S'adapter : ce sera donc le maître mot de cette nouvelle campagne qui doit débuter mardi 24 novembre. À la baisse de bénévoles, déjà. Au protocole sanitaire, ensuite, comme depuis le début de la crise. "Nous avons été obligés d'augmenter nos plages d'ouvertures de quatre à dix demi-journées tout en divisant le nombre de passages par deux", explique Jacky Sara. Un surplus d'activité qui engendre fatigue et crispation chez ceux qui redoublent d'efforts pour tenir les promesses de l'association.
 

Il est difficile d'intégrer de nouveaux bénévoles dans des conditions d'excès de travail qui engendrent des tensions, des exigences et une perfection au niveau de l’exécution qu'un nouveau ne va pas forcément comprendre ni admettre.

Jacky Sara, animateur des Restos du cœur, Laon

Hausse de bénéficiaires

Des difficultés à recruter et garder les volontaires que les départements de l'Oise et de la Somme ressentent moins cruellement. Dans la Somme, les Restos du cœur peuvent même compter sur un vivier de volontaires en attente. "On a une trentaine de bénévoles sous le coude mais avec la distanciation sociale imposée par le gouvernement, on ne peut pas les intégrer", explique Marie Nouali, présidente des Restos du cœur de la Somme et leurs 32 centres.

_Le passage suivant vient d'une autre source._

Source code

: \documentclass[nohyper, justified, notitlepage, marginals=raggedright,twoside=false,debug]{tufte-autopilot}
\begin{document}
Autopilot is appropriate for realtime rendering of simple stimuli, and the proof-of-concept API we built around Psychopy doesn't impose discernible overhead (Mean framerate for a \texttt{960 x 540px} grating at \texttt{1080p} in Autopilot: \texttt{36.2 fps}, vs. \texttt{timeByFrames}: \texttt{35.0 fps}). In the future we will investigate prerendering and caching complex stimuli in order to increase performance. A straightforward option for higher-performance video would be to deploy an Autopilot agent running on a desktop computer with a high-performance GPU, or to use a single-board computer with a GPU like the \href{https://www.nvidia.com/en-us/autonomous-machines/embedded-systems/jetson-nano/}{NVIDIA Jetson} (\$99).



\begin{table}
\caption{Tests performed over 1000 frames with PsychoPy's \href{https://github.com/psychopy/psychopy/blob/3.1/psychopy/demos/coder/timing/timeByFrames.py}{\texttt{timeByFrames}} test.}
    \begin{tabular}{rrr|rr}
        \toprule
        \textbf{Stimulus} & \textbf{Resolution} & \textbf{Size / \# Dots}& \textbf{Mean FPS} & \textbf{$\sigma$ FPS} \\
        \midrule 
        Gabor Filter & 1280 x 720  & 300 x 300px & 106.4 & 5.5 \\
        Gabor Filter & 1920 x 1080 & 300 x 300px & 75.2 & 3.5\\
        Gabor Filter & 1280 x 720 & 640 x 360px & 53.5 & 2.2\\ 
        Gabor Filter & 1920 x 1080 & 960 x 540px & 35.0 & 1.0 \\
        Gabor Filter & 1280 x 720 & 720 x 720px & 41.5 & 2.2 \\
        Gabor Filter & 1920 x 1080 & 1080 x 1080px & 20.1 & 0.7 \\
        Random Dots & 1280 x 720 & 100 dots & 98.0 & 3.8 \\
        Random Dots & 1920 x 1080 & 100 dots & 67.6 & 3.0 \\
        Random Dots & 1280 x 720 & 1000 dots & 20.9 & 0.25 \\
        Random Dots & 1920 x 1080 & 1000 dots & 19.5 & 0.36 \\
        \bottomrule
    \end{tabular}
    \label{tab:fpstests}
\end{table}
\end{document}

Ce qui est nouveau, cette année, c'est aussi la hausse significative de bénéficiaires. Dans l'Oise, lors de la campagne d'été 2020, ce sont plus de 15% de repas supplémentaires qui ont été distribués par rapport à l'année précédente, soit environ 730 000 collations.

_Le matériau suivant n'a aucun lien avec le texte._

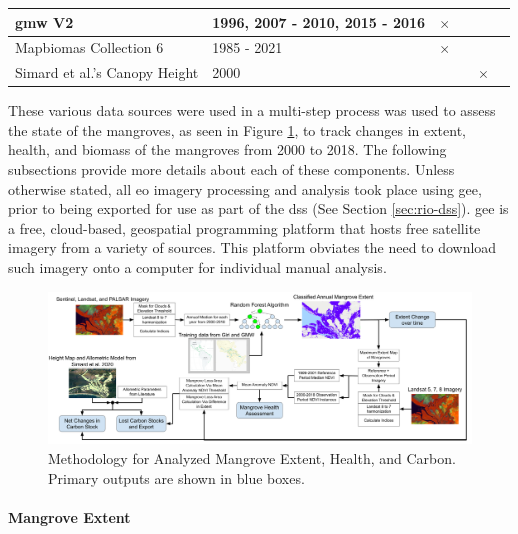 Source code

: \begin{table}[!htb]
\begin{center}
\begin{tabular}{| C{3cm} |  C{2cm} | C{2cm} | C{2cm} | C{2cm} | C{2cm} |}
\ac{gmw} V2 & 1996, 2007 - 2010, 2015 - 2016 & \textbf{$\times$} &  & & \cite{buntingGlobalMangroveWatch2018} \\ \hline

Mapbiomas Collection 6 & 1985 - 2021 & \textbf{$\times$} &  & & \cite{raisg-mapbiomasconsortiumMapBiomasAmazoniaProject2021} \\ \hline

Simard et al.'s Canopy Height & 2000 & & & \textbf{$\times$} & \cite{simardMangroveCanopyHeight2019} \\ \hline

\end{tabular}
\end{center}
\end{table}

These various data sources were used in a multi-step process was used to assess the state of the mangroves, as seen in Figure \ref{fig:extent_method}, to track changes in extent, health, and biomass of the mangroves from 2000 to 2018. The following subsections provide more details about each of these components. Unless otherwise stated, all \ac{eo} imagery processing and analysis took place using \acf{gee}, prior to being exported for use as part of the \ac{dss} (See Section \ref{sec:rio-dss}). \ac{gee} is a free, cloud-based, geospatial programming platform that hosts free satellite imagery from a variety of sources. This platform obviates the need to download such imagery onto a computer for individual manual analysis.

\begin{landscape}
\begin{figure}[t]
	\centering
	\includegraphics[scale=0.225]{Figures/chap4/extent_method.png}
	\caption[Mangrove Analysis Methodology]{Methodology for Analyzed Mangrove Extent, Health, and Carbon. Primary outputs are shown in blue boxes.}
	\label{fig:extent_method}
\end{figure}
\end{landscape}

\paragraph{Mangrove Extent} \label{sec:rio-mangrove-extent} \leavevmode\newline

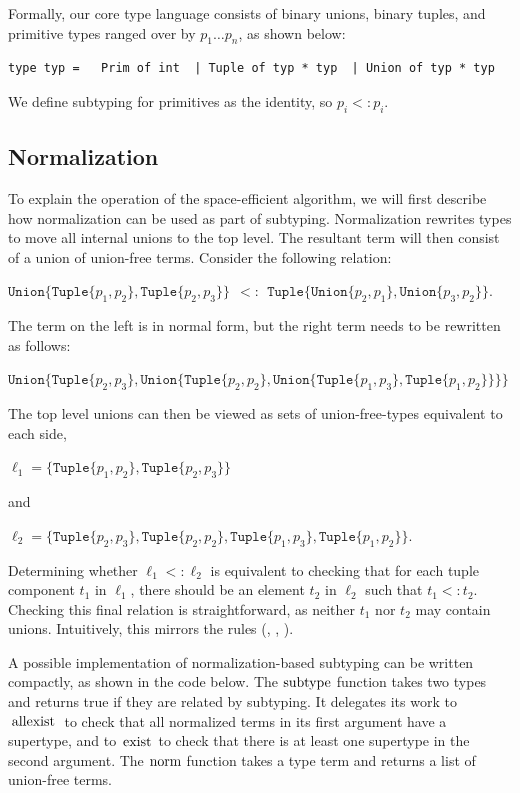 \documentclass[a4paper,english]{lipics-v2019}
\newcommand{\xt}[1]{\texttt{#1}}
\newcommand{\union}[2]{\xt{Union\{}#1,#2\xt{\}}}
\renewcommand{\c}[1]{\ensuremath{\text{\lstinline{#1}}}\xspace}
\newcommand{\tuple}[1]{\xt{Tuple\{}#1\xt{\}}}
\begin{document}
Formally, our core type language consists of binary unions, binary tuples, and
primitive types ranged over by $p_1 \dots p_n$, as shown below:

\medskip
\begin{lstlisting}
type typ =   Prim of int  | Tuple of typ * typ  | Union of typ * typ
\end{lstlisting}
\medskip

We define subtyping for primitives as the identity, so $p_i <: p_i$.

\subsection{Normalization}\label{normalize}

To explain the operation of the space-efficient algorithm, we will first
describe how normalization can be used as part of subtyping. Normalization
rewrites types to move all internal unions to the top level. The resultant
term will then consist of a union of union-free terms. Consider the following
relation:

\medskip
$\union{ \tuple{p_1,p_2}}{\tuple{p_2,p_3}} ~~ <:~~  \tuple{ \union{p_2}{p_1}, \union{p_3}{p_2}}$.
\medskip

\noindent
The term on the left is in normal form, but the right term  needs to be
rewritten as follows:

\medskip
$\union{ \tuple{p_2,p_3}}
  {\union{ \tuple{p_2,p_2}}
    {\union{ \tuple{p_1,p_3}}
           {\tuple{p_1,p_2}}}}$
\medskip

\noindent
The top level unions can then be viewed as sets of union-free-types
equivalent to each side,

\medskip
$\ell_1 = \{  \tuple{p_1,p_2}, \tuple{p_2,p_3}  \}$
\medskip

\noindent and

\medskip
$\ell_2 = \{  \tuple{p_2,p_3}, \tuple{p_2,p_2}, \tuple{p_1,p_3}, 
          \tuple{p_1,p_2} \}$.
\medskip

\noindent Determining whether $\ell_1 <: \ell_2$ is equivalent to checking that for each tuple component $t_1$ in $\ell_1$, there should be an element $t_2$ in $\ell_2$ such
that $t_1 <: t_2$. Checking this final relation is straightforward, as neither
$t_1$ nor $t_2$ may contain unions. Intuitively, this mirrors the 
rules ({\sc [allexist]}, {\sc [existL/R]}, {\sc [tuple]}). 

A possible implementation of normalization-based subtyping can be written
compactly, as shown in the code below.  The \c{subtype} function takes two types and returns true if
they are related by subtyping. It delegates its work to \c{allexist} to
check that all normalized terms in its first argument have a supertype, and
to \c{exist} to check that there is at least one supertype in the second
argument.  The \c{norm} function takes a type term and returns a list of
union-free terms.
\end{document}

Une hausse qui devrait atteindre les 20% pour la campagne d'hiver. "Toutes les personnes sur le fil qui enchaînent les petits boulots, les travailleurs précaires notamment en intérim, ont été directement impactées", souligne Jean-Pierre Roda, président des Restos du cœur de l'Oise.
 

"On a crevé les plafonds"

Dans la Somme, cet été a vu une augmentation de 10% des repas distribués. Une proportion moyenne qui atteint près de 40% dans la préfecture samarienne. "À Amiens, on a crevé les plafonds cet été, et on est loin du pic de la crise sociale, décrit de son côté Marie Nouali. On a constaté en revanche que les chiffres étaient moins significatifs en milieu rural, peut-être en raison d'une plus grande solidarité."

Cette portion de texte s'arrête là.